(What to do):
Nothing outside the range is wanted. Repeat exactly the lines below from the one with "## Les trois jalons et la route vers l'avenir" through the one with "Type | Description |".

(Supplied information):
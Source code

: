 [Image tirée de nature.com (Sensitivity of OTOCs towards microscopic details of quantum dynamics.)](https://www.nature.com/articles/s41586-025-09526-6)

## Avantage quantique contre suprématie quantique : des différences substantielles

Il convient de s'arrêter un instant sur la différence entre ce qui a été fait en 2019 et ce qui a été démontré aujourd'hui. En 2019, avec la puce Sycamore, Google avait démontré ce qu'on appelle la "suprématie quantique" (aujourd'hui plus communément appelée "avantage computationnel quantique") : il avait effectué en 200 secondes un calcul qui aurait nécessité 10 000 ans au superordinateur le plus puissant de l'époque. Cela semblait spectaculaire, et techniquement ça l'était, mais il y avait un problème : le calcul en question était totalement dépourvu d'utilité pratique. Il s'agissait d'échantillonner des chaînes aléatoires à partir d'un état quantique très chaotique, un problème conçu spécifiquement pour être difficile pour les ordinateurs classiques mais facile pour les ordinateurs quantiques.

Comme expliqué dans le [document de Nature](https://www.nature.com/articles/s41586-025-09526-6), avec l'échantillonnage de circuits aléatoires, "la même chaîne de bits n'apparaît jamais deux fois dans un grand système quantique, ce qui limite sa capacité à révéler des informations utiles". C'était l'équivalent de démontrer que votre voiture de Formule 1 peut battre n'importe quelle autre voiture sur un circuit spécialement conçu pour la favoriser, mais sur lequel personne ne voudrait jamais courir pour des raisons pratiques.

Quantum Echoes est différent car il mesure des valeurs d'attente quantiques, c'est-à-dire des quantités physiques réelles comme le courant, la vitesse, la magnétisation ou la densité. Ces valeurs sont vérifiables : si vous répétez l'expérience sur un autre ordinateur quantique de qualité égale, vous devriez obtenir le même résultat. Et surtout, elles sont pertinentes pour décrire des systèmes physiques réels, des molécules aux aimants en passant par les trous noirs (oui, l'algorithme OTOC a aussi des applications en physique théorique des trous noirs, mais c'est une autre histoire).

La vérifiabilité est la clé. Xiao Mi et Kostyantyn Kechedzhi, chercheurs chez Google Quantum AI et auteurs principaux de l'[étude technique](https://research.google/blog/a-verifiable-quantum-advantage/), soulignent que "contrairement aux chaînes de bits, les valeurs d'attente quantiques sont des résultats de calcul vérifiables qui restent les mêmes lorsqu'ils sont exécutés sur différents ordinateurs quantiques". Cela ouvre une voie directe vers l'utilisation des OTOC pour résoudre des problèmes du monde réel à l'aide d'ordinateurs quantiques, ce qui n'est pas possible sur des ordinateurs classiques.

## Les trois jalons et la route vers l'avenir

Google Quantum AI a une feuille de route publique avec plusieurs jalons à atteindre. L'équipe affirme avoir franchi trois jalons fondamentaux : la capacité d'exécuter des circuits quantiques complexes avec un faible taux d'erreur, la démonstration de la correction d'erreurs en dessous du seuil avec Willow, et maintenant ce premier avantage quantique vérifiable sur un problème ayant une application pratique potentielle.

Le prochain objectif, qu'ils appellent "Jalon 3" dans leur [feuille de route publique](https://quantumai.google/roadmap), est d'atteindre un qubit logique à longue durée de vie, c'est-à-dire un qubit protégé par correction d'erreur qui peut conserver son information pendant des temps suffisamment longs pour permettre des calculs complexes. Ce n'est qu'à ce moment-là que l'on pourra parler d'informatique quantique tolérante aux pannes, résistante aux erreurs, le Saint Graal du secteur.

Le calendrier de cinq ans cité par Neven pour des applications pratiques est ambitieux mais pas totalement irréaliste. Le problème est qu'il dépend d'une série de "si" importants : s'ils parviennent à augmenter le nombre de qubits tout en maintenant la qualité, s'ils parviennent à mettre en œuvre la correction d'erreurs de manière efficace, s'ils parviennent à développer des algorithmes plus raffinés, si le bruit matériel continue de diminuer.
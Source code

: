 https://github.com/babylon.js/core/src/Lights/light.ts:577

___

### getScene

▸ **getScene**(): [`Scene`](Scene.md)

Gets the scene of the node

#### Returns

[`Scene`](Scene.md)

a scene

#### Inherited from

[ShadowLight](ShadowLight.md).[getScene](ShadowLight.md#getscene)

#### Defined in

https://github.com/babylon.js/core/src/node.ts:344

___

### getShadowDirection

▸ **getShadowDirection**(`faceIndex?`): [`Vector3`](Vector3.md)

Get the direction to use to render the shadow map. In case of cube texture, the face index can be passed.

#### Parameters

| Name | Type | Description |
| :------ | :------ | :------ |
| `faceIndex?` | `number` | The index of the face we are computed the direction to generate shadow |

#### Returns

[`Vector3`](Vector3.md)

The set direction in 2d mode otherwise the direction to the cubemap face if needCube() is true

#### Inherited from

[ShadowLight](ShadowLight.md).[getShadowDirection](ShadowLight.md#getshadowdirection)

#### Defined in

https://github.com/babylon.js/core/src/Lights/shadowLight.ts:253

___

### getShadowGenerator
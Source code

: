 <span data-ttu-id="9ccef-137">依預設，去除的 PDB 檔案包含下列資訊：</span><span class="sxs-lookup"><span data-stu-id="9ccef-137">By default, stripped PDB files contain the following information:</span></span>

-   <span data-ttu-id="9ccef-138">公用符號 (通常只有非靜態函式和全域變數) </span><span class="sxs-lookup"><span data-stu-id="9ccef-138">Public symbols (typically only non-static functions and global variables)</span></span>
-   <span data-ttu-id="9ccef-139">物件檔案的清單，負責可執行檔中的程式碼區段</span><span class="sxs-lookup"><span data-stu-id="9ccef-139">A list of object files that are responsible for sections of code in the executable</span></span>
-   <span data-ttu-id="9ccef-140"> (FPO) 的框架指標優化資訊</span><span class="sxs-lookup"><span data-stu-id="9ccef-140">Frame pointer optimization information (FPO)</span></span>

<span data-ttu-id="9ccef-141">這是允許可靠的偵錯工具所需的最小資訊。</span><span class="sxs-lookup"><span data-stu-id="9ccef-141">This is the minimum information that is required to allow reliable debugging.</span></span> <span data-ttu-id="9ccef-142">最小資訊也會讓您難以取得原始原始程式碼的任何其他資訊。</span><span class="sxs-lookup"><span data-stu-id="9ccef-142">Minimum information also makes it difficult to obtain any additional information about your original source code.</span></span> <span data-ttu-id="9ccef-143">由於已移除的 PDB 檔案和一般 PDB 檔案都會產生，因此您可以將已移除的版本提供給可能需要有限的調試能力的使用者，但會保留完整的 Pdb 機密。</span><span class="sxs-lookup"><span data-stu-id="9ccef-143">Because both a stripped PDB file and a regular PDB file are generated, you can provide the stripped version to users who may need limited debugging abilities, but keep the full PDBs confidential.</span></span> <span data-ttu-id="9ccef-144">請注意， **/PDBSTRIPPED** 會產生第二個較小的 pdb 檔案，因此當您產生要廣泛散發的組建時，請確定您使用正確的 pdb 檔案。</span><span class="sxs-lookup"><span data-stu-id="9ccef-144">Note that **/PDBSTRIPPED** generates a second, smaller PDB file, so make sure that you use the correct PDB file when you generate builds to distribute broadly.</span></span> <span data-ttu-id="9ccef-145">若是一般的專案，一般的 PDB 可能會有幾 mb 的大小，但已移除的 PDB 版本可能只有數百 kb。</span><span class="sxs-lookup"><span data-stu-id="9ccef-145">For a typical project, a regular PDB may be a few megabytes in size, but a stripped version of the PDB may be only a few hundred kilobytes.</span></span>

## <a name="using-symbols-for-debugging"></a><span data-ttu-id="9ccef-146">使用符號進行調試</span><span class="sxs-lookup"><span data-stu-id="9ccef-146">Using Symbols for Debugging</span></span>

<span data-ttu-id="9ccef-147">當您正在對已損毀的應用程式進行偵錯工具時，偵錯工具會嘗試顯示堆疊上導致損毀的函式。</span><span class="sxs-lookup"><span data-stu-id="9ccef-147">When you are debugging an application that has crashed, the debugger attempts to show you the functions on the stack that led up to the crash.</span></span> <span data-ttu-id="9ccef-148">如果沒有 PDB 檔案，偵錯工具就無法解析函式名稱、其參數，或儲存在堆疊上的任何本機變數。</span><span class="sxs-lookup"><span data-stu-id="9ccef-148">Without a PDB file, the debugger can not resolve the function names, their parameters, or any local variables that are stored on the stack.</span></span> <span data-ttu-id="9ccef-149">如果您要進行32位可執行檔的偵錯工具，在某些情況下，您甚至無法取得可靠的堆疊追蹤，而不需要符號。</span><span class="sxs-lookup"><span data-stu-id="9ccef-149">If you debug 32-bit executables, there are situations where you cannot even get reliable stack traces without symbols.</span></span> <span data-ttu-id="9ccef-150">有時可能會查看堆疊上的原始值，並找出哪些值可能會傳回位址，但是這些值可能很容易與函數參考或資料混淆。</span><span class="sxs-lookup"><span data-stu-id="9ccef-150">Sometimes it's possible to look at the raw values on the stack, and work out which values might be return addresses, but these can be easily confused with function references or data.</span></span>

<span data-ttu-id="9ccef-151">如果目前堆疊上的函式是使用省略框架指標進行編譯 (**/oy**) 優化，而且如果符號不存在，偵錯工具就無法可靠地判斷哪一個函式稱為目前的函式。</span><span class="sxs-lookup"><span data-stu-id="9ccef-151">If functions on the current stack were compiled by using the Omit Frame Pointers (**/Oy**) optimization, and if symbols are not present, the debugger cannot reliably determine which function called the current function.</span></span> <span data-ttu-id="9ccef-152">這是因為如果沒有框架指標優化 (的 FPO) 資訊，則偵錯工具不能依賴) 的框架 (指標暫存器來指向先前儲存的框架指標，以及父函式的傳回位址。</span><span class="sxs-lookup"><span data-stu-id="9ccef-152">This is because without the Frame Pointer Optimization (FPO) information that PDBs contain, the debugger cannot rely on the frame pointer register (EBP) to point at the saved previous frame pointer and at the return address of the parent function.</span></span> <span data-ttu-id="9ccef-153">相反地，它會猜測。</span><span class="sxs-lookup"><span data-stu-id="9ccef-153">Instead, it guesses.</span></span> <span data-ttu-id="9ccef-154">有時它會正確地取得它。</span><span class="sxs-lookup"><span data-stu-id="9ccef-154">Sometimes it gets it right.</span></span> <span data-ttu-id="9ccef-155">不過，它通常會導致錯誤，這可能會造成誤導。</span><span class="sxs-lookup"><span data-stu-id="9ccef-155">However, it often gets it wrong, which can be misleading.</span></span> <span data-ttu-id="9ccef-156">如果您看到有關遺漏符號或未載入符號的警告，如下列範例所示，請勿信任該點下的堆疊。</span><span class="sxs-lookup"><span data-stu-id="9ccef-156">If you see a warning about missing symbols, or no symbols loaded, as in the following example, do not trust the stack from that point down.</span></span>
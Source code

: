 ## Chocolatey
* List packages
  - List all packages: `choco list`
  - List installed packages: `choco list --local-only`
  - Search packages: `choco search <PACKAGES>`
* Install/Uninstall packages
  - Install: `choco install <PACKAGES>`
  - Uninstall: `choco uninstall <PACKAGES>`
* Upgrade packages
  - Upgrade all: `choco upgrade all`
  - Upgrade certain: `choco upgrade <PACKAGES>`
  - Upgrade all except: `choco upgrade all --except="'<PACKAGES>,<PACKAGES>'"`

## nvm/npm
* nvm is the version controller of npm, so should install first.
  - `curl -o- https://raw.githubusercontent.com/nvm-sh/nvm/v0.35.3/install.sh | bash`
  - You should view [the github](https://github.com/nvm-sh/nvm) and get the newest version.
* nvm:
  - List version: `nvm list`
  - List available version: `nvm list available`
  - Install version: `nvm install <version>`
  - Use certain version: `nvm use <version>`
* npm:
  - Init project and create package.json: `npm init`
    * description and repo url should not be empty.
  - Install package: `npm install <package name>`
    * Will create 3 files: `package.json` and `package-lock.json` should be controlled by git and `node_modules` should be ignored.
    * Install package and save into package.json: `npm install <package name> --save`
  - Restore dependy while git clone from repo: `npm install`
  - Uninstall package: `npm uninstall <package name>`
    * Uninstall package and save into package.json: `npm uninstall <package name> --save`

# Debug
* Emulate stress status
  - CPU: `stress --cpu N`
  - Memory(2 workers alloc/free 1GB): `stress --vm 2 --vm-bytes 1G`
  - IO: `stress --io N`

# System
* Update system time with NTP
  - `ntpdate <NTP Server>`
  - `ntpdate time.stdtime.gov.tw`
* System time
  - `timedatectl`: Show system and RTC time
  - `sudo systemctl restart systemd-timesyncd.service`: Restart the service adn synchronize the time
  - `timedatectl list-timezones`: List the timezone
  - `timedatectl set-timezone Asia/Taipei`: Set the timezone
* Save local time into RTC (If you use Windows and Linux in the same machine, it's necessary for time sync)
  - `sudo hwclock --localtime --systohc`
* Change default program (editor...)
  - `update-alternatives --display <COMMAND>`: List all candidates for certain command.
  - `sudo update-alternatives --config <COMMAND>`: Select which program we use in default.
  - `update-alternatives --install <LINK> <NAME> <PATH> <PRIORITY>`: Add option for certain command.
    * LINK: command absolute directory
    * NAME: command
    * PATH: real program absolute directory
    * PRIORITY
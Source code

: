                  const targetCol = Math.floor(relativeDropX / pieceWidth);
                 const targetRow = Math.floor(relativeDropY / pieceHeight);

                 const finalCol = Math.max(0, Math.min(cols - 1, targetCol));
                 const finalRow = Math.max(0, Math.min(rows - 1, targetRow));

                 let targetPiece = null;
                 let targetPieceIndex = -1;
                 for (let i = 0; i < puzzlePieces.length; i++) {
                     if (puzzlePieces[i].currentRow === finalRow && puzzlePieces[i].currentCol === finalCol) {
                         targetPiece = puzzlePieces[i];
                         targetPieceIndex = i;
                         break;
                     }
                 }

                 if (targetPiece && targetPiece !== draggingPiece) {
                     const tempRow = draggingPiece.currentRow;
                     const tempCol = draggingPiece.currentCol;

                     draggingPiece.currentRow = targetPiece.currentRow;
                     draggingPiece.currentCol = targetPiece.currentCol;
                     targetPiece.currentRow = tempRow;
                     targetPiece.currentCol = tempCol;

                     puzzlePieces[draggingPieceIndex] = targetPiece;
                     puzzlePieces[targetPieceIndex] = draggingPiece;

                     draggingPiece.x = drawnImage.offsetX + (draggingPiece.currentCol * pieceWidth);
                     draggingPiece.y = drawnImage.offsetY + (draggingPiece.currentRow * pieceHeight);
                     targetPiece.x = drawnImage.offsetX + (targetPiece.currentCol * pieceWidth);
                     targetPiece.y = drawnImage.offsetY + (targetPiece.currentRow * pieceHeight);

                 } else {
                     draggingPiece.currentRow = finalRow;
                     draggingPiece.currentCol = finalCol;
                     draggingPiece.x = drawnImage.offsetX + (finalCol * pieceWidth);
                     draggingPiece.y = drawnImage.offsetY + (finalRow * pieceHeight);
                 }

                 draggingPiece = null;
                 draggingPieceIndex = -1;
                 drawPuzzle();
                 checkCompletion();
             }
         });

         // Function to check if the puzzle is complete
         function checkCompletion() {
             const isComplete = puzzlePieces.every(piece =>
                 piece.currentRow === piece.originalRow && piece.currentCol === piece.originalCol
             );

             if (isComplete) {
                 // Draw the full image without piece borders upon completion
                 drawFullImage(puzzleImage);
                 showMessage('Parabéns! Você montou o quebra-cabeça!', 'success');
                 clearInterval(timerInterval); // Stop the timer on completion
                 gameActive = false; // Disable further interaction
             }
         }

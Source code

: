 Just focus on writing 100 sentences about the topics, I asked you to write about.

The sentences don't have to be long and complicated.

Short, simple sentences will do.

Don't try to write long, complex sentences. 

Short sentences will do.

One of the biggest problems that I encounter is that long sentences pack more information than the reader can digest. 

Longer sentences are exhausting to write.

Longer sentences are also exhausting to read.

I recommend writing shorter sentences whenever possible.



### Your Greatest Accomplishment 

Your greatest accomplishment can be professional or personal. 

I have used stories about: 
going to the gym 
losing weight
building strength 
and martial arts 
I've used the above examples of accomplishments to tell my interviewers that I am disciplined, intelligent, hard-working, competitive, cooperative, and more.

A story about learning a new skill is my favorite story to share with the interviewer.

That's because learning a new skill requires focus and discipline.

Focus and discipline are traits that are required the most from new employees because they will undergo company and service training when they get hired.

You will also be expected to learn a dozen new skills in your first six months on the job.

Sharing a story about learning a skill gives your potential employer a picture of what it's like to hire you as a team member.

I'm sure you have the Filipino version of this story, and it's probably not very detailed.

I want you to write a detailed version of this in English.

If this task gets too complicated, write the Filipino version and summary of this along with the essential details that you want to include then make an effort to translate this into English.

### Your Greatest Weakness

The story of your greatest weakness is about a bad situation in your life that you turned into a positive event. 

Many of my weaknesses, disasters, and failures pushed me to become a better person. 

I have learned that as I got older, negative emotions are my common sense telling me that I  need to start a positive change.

(Solution to this problem):
## Les trois jalons et la route vers l'avenir

Google Quantum AI a une feuille de route publique avec plusieurs jalons à atteindre. L'équipe affirme avoir franchi trois jalons fondamentaux : la capacité d'exécuter des circuits quantiques complexes avec un faible taux d'erreur, la démonstration de la correction d'erreurs en dessous du seuil avec Willow, et maintenant ce premier avantage quantique vérifiable sur un problème ayant une application pratique potentielle.

Le prochain objectif, qu'ils appellent "Jalon 3" dans leur [feuille de route publique](https://quantumai.google/roadmap), est d'atteindre un qubit logique à longue durée de vie, c'est-à-dire un qubit protégé par correction d'erreur qui peut conserver son information pendant des temps suffisamment longs pour permettre des calculs complexes. Ce n'est qu'à ce moment-là que l'on pourra parler d'informatique quantique tolérante aux pannes, résistante aux erreurs, le Saint Graal du secteur.

Le calendrier de cinq ans cité par Neven pour des applications pratiques est ambitieux mais pas totalement irréaliste. Le problème est qu'il dépend d'une série de "si" importants : s'ils parviennent à augmenter le nombre de qubits tout en maintenant la qualité, s'ils parviennent à mettre en œuvre la correction d'erreurs de manière efficace, s'ils parviennent à développer des algorithmes plus raffinés, si le bruit matériel continue de diminuer.
Source code

: https://github.com/babylon.js/core/src/Lights/light.ts:577

___

### getScene

▸ **getScene**(): [`Scene`](Scene.md)

Gets the scene of the node

#### Returns

[`Scene`](Scene.md)

a scene

#### Inherited from

[ShadowLight](ShadowLight.md).[getScene](ShadowLight.md#getscene)

#### Defined in

https://github.com/babylon.js/core/src/node.ts:344

___

### getShadowDirection

▸ **getShadowDirection**(`faceIndex?`): [`Vector3`](Vector3.md)

Get the direction to use to render the shadow map. In case of cube texture, the face index can be passed.

#### Parameters

| Name | Type | Description |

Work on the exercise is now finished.